The book is titled God's Profits: Faith, Fraud, and the Republican Crusade for Values Voters .
The progressive news site Buzzflash, has an interview with Sarah about the themes of her book. |
Here is an excerpt:
BuzzFlash: Okay. The Republican Party is kind of growing disunited and has kind of fallen into three factions -- the neocons, the corporatists and the religious right wing. The religious right wing has been backing Huckabee. Where do you see this movement going politically? What happened with Huckabee was the wing that actually controls the Republican Party, the careerists of the Republican Party, so to speak, got all upset and basically said, you people, you took it seriously? Like you're going to get power? No, no, no. You're just there to vote for us. Forget about Huckabee. He's got too many crazy ideas. You just sit back there and vote for us. So what's going to happen now that the Evangelical movement is sort of being pushed back by the establishment types in the Republican Party, the neocons and the corporatists?
Sarah Posner: I don't think they're being pushed back. I think there are several things that are simultaneously going on. Many of the power brokers within the Christian right have resisted endorsing any of the candidates. That has, in part, led to a splintering of the grassroots vote. Huckabee is getting a lot of that, but Romney was getting a piece of it, and even McCain is getting a piece of it. So it's not like the entire grassroots of the Christian right has gone for Huckabee.

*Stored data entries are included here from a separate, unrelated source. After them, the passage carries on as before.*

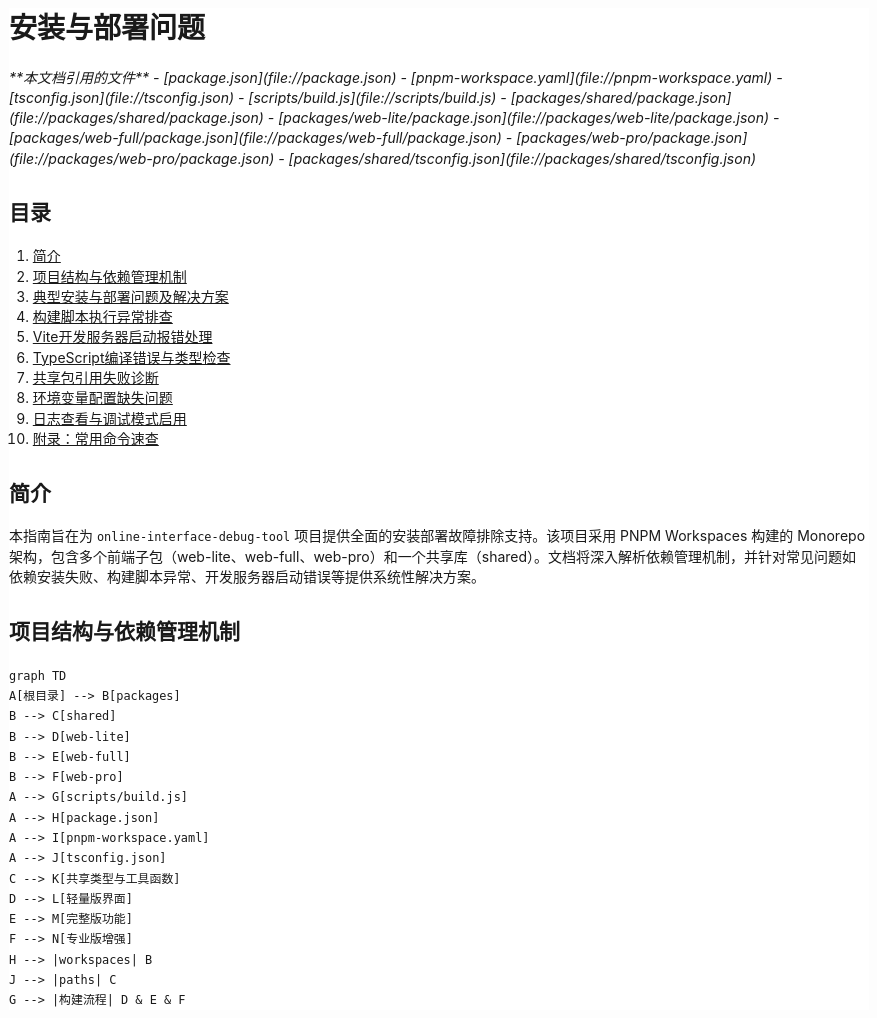 # 安装与部署问题

<cite>
**本文档引用的文件**  
- [package.json](file://package.json)
- [pnpm-workspace.yaml](file://pnpm-workspace.yaml)
- [tsconfig.json](file://tsconfig.json)
- [scripts/build.js](file://scripts/build.js)
- [packages/shared/package.json](file://packages/shared/package.json)
- [packages/web-lite/package.json](file://packages/web-lite/package.json)
- [packages/web-full/package.json](file://packages/web-full/package.json)
- [packages/web-pro/package.json](file://packages/web-pro/package.json)
- [packages/shared/tsconfig.json](file://packages/shared/tsconfig.json)
</cite>

## 目录
1. [简介](#简介)
2. [项目结构与依赖管理机制](#项目结构与依赖管理机制)
3. [典型安装与部署问题及解决方案](#典型安装与部署问题及解决方案)
4. [构建脚本执行异常排查](#构建脚本执行异常排查)
5. [Vite开发服务器启动报错处理](#vite开发服务器启动报错处理)
6. [TypeScript编译错误与类型检查](#typescript编译错误与类型检查)
7. [共享包引用失败诊断](#共享包引用失败诊断)
8. [环境变量配置缺失问题](#环境变量配置缺失问题)
9. [日志查看与调试模式启用](#日志查看与调试模式启用)
10. [附录：常用命令速查](#附录常用命令速查)

## 简介
本指南旨在为 `online-interface-debug-tool` 项目提供全面的安装部署故障排除支持。该项目采用 PNPM Workspaces 构建的 Monorepo 架构，包含多个前端子包（web-lite、web-full、web-pro）和一个共享库（shared）。文档将深入解析依赖管理机制，并针对常见问题如依赖安装失败、构建脚本异常、开发服务器启动错误等提供系统性解决方案。

## 项目结构与依赖管理机制

```mermaid
graph TD
A[根目录] --> B[packages]
B --> C[shared]
B --> D[web-lite]
B --> E[web-full]
B --> F[web-pro]
A --> G[scripts/build.js]
A --> H[package.json]
A --> I[pnpm-workspace.yaml]
A --> J[tsconfig.json]
C --> K[共享类型与工具函数]
D --> L[轻量版界面]
E --> M[完整版功能]
F --> N[专业版增强]
H --> |workspaces| B
J --> |paths| C
G --> |构建流程| D & E & F
```
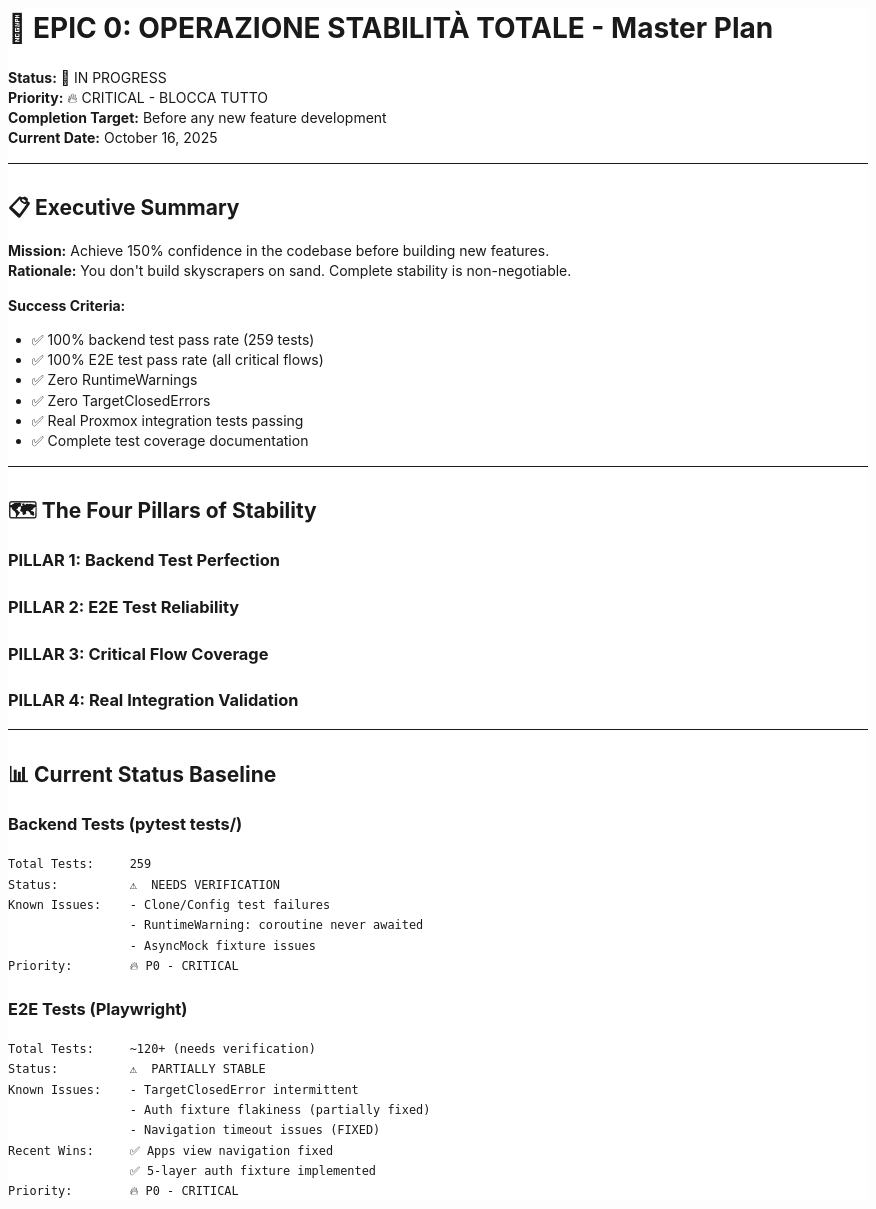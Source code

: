 # 🎯 EPIC 0: OPERAZIONE STABILITÀ TOTALE - Master Plan

**Status:** 🔴 IN PROGRESS  
**Priority:** 🔥 CRITICAL - BLOCCA TUTTO  
**Completion Target:** Before any new feature development  
**Current Date:** October 16, 2025

---

## 📋 Executive Summary

**Mission:** Achieve 150% confidence in the codebase before building new features.  
**Rationale:** You don't build skyscrapers on sand. Complete stability is non-negotiable.

**Success Criteria:**
- ✅ 100% backend test pass rate (259 tests)
- ✅ 100% E2E test pass rate (all critical flows)
- ✅ Zero RuntimeWarnings
- ✅ Zero TargetClosedErrors
- ✅ Real Proxmox integration tests passing
- ✅ Complete test coverage documentation

---

## 🗺️ The Four Pillars of Stability

### **PILLAR 1: Backend Test Perfection** 
### **PILLAR 2: E2E Test Reliability**
### **PILLAR 3: Critical Flow Coverage**
### **PILLAR 4: Real Integration Validation**

---

## 📊 Current Status Baseline

### Backend Tests (pytest tests/)
```
Total Tests:     259
Status:          ⚠️  NEEDS VERIFICATION
Known Issues:    - Clone/Config test failures
                 - RuntimeWarning: coroutine never awaited
                 - AsyncMock fixture issues
Priority:        🔥 P0 - CRITICAL
```

### E2E Tests (Playwright)
```
Total Tests:     ~120+ (needs verification)
Status:          ⚠️  PARTIALLY STABLE
Known Issues:    - TargetClosedError intermittent
                 - Auth fixture flakiness (partially fixed)
                 - Navigation timeout issues (FIXED)
Recent Wins:     ✅ Apps view navigation fixed
                 ✅ 5-layer auth fixture implemented
Priority:        🔥 P0 - CRITICAL
```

A lot of the religious right leadership is concerned about Huckabee for the same reasons that worried the Club for Growth group -- his not toeing the line on tax cuts and small government, for instance, or Rush Limbaugh thinking he's soft on immigration. The leadership of the Christian right is looking for not just a candidate who could be a pastor in chief, which is basically what Huckabee could be, but is also looking for one that embodies the rest of the pieces of the Republican base. That is why Huckabee hasn't really gotten the groundswell of support after Iowa. It's not because the Christian right has fewer voters or has any less political sway in the Republican Party. Ultimately, whoever becomes the nominee, just from an accounting standpoint, will need those votes in November to make a go of it. Which is why there's been a lot of speculation that if McCain got the nomination, he might pick Huckabee as his running mate.